Es ist ein großes Privileg, dass ich Tadschikistan kennenlernen und mit vielen Denkanstößen zurückkehren durfte. Ich traf die Leiter der IOM (Internationale Organisation für Migration) und der OSZE-Mission in Duschanbe und besuchte zwei Schutzhäuser für Frauen: eines für Opfer häuslicher Gewalt, ein weiteres für Frauen, die Opfer von Menschenhandel geworden sind. Zudem hatte ich ein ausführliches Gespräch im Parlament von Tadschikistan mit dem Leiter der Delegation zur OSZE-Parlamentarischen Versammlung.

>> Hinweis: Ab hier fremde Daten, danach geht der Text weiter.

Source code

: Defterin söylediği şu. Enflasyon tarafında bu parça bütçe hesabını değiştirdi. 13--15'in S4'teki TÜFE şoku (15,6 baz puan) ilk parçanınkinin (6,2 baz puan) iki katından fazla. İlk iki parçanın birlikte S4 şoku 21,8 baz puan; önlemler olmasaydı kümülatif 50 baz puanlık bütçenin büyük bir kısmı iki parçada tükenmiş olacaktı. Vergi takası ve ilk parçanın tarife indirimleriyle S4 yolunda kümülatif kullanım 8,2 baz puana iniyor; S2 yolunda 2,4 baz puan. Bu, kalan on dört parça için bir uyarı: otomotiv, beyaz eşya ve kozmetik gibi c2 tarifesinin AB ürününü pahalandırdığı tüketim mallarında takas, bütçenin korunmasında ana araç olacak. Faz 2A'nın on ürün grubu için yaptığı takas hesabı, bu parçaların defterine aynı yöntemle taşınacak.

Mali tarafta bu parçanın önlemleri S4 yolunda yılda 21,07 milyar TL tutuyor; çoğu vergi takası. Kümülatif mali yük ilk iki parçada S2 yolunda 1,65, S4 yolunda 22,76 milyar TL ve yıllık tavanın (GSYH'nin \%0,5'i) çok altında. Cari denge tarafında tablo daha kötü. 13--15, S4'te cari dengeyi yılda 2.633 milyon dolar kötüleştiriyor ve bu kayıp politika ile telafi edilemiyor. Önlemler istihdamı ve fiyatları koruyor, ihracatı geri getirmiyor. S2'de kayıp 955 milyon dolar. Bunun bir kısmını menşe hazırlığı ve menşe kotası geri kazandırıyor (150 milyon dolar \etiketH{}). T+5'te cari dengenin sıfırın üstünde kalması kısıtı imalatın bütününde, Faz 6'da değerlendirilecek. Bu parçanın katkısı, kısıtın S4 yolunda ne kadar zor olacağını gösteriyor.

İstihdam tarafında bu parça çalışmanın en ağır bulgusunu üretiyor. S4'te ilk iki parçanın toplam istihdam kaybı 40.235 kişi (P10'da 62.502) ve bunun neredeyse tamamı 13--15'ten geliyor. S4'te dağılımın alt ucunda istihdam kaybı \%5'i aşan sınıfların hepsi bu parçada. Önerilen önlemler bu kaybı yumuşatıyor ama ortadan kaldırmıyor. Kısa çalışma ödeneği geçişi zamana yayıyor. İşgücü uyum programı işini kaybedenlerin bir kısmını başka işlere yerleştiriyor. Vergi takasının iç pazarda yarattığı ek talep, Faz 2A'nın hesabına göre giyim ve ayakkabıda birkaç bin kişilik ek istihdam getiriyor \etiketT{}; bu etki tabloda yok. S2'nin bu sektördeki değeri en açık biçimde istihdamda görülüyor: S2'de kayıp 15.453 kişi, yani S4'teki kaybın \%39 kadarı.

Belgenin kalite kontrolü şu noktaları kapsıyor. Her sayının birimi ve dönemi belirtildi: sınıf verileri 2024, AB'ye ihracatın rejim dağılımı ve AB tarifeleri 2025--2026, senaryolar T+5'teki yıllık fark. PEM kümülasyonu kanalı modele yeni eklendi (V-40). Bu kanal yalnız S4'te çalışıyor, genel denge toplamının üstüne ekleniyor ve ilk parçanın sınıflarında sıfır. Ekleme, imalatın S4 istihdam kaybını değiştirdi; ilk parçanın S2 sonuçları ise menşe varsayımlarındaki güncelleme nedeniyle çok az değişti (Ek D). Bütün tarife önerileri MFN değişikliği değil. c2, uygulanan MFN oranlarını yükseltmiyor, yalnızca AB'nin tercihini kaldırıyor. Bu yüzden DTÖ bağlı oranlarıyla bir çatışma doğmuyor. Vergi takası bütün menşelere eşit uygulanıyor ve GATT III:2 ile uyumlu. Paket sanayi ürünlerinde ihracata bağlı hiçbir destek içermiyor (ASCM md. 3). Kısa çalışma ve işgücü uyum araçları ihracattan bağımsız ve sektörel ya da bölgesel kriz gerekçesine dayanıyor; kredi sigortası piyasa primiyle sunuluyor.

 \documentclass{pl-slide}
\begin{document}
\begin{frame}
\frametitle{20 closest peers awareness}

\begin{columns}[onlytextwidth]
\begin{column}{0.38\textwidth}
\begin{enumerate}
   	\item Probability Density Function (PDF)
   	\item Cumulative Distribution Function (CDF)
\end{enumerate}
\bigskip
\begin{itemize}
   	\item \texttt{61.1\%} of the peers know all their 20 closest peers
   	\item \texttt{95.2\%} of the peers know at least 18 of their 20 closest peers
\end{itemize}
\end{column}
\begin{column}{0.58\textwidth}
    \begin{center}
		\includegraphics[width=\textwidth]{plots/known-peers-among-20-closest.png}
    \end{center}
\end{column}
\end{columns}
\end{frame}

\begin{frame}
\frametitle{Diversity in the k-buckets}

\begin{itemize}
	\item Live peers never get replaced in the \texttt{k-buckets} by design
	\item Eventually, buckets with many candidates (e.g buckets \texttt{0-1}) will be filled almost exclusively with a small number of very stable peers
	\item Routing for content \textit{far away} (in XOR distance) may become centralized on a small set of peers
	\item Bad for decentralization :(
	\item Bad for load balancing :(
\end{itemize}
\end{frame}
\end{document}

Migration ist hier allgegenwärtig: Viele tadschikische Männer arbeiten – zwar weniger als früher – in Russland, während Frauen und Kinder allein zurückbleiben. Wenn ein armes Land sich wirtschaftlich verbessert, steigt die Migration zunächst, bis etwa zu einem Pro-Kopf-Jahreseinkommen von 10.000 USD – erst dann beginnen die Menschen zu bleiben, so IOM. Dorthin hat Tadschikistan noch einen langen Weg! Reguläre, legale Migration senkt den Asyldruck und verringert die Gefahr von Ausbeutung und Menschenhandel.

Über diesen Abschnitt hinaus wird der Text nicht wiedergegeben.